### Problem
Work out how many lines of the listing below include the string "external", and give that number alone.
★ ★ ★
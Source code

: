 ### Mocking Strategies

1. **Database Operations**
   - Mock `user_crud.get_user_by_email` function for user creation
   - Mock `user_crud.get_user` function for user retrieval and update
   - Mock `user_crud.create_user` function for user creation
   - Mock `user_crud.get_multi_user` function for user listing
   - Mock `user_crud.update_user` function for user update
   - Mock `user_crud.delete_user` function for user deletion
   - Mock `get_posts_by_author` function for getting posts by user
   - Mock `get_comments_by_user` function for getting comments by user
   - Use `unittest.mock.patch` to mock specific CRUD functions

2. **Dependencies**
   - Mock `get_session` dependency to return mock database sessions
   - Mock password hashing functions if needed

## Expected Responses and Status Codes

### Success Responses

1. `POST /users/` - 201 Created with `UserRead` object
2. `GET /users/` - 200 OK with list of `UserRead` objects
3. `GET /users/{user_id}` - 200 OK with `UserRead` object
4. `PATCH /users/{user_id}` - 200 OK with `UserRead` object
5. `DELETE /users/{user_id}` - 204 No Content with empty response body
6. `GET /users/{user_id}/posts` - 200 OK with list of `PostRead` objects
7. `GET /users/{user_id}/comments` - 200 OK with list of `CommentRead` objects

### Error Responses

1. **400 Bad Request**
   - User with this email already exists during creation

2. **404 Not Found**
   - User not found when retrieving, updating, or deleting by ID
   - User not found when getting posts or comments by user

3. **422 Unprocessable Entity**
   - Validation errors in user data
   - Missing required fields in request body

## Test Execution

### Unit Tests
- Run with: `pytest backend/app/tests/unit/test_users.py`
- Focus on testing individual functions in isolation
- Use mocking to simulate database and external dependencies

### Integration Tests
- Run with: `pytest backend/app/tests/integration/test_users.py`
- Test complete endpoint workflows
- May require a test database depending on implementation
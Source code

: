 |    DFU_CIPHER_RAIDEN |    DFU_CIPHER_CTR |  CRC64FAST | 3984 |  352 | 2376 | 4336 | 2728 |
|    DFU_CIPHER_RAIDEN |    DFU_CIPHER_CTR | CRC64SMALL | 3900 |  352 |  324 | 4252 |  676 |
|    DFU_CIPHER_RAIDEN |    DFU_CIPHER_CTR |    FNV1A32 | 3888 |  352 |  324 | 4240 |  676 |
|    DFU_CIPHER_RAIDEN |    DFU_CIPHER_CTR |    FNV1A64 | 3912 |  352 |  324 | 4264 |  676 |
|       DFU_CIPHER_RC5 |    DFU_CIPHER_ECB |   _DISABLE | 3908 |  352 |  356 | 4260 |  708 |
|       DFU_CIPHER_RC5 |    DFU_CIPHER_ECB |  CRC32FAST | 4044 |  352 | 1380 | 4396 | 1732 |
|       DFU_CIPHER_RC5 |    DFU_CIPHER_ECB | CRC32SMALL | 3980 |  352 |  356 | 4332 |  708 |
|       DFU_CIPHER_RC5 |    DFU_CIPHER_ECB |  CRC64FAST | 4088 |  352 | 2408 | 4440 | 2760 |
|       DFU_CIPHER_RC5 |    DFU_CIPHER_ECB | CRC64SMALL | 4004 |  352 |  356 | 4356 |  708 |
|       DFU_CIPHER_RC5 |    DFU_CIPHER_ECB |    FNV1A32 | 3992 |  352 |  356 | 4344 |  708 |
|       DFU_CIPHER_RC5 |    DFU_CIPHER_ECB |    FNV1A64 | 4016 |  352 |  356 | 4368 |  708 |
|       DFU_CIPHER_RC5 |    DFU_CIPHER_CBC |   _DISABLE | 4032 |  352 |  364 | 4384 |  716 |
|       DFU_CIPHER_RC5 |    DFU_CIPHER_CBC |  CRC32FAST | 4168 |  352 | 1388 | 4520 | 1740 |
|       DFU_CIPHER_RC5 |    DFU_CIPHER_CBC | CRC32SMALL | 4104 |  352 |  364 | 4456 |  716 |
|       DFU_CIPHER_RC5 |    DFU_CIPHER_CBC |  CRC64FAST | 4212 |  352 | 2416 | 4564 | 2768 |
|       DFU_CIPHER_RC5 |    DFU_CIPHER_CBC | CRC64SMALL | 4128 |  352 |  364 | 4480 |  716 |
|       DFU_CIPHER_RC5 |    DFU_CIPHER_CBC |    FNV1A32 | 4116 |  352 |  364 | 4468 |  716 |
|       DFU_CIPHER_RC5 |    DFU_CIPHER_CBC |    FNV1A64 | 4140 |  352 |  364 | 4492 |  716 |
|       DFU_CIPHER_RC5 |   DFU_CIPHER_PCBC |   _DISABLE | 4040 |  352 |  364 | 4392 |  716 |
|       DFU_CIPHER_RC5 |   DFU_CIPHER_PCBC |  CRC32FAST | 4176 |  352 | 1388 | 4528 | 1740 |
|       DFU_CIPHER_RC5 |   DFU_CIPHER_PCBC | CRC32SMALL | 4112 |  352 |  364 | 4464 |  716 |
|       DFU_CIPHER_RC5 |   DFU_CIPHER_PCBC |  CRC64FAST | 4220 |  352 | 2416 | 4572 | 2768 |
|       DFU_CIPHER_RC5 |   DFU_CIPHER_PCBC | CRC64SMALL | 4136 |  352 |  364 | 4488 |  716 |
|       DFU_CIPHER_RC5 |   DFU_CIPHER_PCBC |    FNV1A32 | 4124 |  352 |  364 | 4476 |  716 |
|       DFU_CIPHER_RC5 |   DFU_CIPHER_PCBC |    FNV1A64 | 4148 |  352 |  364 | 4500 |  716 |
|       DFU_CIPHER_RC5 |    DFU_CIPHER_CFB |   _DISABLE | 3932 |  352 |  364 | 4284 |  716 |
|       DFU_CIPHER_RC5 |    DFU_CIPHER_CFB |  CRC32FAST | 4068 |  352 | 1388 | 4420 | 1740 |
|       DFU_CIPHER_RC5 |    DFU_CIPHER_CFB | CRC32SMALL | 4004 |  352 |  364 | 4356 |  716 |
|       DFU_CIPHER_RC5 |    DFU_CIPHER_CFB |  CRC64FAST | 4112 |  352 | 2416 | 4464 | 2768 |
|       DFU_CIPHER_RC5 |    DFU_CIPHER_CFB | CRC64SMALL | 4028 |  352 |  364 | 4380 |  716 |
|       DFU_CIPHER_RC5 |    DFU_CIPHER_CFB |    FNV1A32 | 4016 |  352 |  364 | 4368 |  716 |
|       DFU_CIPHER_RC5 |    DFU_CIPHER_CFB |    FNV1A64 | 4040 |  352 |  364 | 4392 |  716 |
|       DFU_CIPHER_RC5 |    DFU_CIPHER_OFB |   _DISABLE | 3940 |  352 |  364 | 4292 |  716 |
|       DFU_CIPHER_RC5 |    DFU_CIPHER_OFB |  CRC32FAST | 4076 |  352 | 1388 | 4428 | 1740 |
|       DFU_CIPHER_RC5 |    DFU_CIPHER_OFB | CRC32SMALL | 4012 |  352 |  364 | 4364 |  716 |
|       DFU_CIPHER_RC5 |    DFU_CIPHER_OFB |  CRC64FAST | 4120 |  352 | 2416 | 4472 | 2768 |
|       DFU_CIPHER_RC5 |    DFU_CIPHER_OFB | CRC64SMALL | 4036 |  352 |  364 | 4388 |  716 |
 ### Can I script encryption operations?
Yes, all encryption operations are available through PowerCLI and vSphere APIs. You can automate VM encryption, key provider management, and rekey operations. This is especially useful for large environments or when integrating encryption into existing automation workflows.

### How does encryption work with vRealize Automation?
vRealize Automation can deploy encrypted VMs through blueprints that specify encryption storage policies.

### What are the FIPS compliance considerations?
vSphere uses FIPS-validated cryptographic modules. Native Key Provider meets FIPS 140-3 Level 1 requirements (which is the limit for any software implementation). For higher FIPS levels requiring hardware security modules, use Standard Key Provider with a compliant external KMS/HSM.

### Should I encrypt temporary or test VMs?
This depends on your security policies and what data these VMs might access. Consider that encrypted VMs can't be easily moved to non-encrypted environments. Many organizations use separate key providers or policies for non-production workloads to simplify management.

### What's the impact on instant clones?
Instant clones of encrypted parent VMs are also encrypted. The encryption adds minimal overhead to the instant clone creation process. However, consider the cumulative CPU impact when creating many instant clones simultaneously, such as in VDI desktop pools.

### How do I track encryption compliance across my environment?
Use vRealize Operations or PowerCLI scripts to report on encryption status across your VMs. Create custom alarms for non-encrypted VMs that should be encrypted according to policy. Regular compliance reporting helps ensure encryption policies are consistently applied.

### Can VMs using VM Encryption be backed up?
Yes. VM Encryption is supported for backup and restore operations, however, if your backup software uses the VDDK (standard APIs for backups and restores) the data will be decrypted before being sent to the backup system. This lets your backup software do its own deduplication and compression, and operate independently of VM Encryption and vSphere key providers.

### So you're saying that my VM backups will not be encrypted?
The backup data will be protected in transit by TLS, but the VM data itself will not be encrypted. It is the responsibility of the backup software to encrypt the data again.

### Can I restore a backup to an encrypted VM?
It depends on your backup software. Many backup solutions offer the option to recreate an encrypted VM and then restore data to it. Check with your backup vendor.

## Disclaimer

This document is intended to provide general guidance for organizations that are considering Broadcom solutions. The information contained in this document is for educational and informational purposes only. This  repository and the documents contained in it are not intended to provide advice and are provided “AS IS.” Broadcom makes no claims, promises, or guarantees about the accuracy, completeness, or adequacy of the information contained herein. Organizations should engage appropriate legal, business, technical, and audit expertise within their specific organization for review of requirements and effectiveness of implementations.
★ ★ ★
### Answer for the task
2